My dream about my mum was so consistent with reality that, try as I might I couldnt find anything as a dreamt that would remind me it was ok, I'd wake up. Right down to my parents' mannerism, the way they spoke to me, the little sweet thing my Dad did for my Mum to cheer her up, my father's way of saying things are ok when I know they're not; that face he wears. And even the way my mum smelt. I could smell her as she gave me a hug.

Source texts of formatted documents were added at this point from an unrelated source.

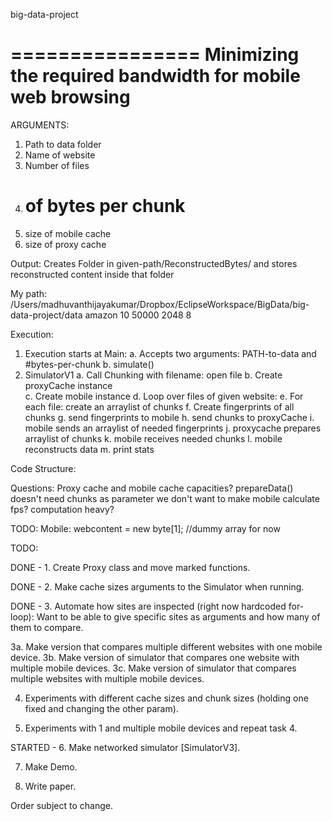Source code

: big-data-project

================
Minimizing the required bandwidth for mobile web browsing
================

ARGUMENTS:
1. Path to data folder
2. Name of website
3. Number of files
4. # of bytes per chunk
5. size of mobile cache
6. size of proxy cache

Output:
Creates Folder in given-path/ReconstructedBytes/ and stores reconstructed content inside that folder

My path:
/Users/madhuvanthijayakumar/Dropbox/EclipseWorkspace/BigData/big-data-project/data amazon 10 50000 2048 8



Execution:
1. Execution starts at Main: 
	a. Accepts two arguments: PATH-to-data and #bytes-per-chunk
	b. simulate()
2. SimulatorV1
	a. Call Chunking with filename: open file
	b. Create proxyCache instance		
	c. Create mobile instance
	d. Loop over files of given website: 
	e. For each file: create an arraylist of chunks
	f. Create fingerprints of all chunks
	g. send fingerprints to mobile
	h. send chunks to proxyCache
	i. mobile sends an arraylist of needed fingerprints
	j. proxycache prepares arraylist of chunks
	k. mobile receives needed chunks
	l. mobile reconstructs data
	m. print stats

Code Structure:


Questions: 
Proxy cache and mobile cache capacities?
prepareData() doesn't need chunks as parameter
we don't want to make mobile calculate fps? computation heavy?


TODO:
	Mobile:
	webcontent = new byte[1]; //dummy array for now



TODO:

DONE - 1. Create Proxy class and move marked functions.

DONE - 2. Make cache sizes arguments to the Simulator when running.

DONE - 3. Automate how sites are inspected (right now hardcoded for-loop): Want to be able to give specific sites as arguments and how many of them to compare.

3a. Make version that compares multiple different websites with one mobile device.
3b. Make version of simulator that compares one website with multiple mobile devices.
3c. Make version of simulator that compares multiple websites with multiple mobile devices.

4. Experiments with different cache sizes and chunk sizes (holding one fixed and changing the other param).

5. Experiments with 1 and multiple mobile devices and repeat task 4.

STARTED - 6. Make networked simulator \[SimulatorV3\].

7. Make Demo.

8. Write paper.

Order subject to change.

I woke up absolutely bawling my eyes out. I couldn't stop. I phoned Pod (it was 7am by this point) and he listened, told me it was only a dream. We put the phone down and I started crying again. Like grief was a hamster that had crawled into my heart and died there. I couldn't shift it.

I phoned home:

Dad: "Hello?"
Me: (between sobs) "Can I speak to mum please?"
Dad: "I'll just get her, are you ill?"
Me: "No, I just dreamt she was dying." (start crying again)

Mum: "Hello...I'm fine..."
Me: Crying....

ANYWAY...i had a good catch up with my mum which was nice.

I guess last night made me realise two things. Just how much I love my parents and how blessed I am to have them. Once I'd got over the imaginary, false grief I thanked God for the wonderful Mum and Dad I have.

ok, melodrama over!

Sunday, October 01, 2006

God rocks my socks.

hoozah! I love freshers week...

To cut a long story short...Highlights:

1)Coincidences (?) like meeting a girl who is in my old room in halls, is doing the same course as me and also does kickboxing.
2)More freshers at events than ever before
3)A lunchbar which really havent worked at goldsmiths previously attracted around 30 people
4)A whole mix of Christians and non Christians and exciting stories to listen to from excited freshers about their faith and how God has worked in their being at Goldsmiths
5)A whole host of great gospel comversations. I love the gospel and I love sharing it especially when you get a reaction like: "So when can we start reading the Bible together?"

6)The way God makes me think and do things randomly and then wonder why I havent before...At Freshers fayre I asked a guy if he would be interested in CHristianity Explored (obviously expressed in different words!) We don't actually have a Christinaity Explored course. But now we do. And since then a whole bunch of other conversations have happened and people signed up. God rocks my socks.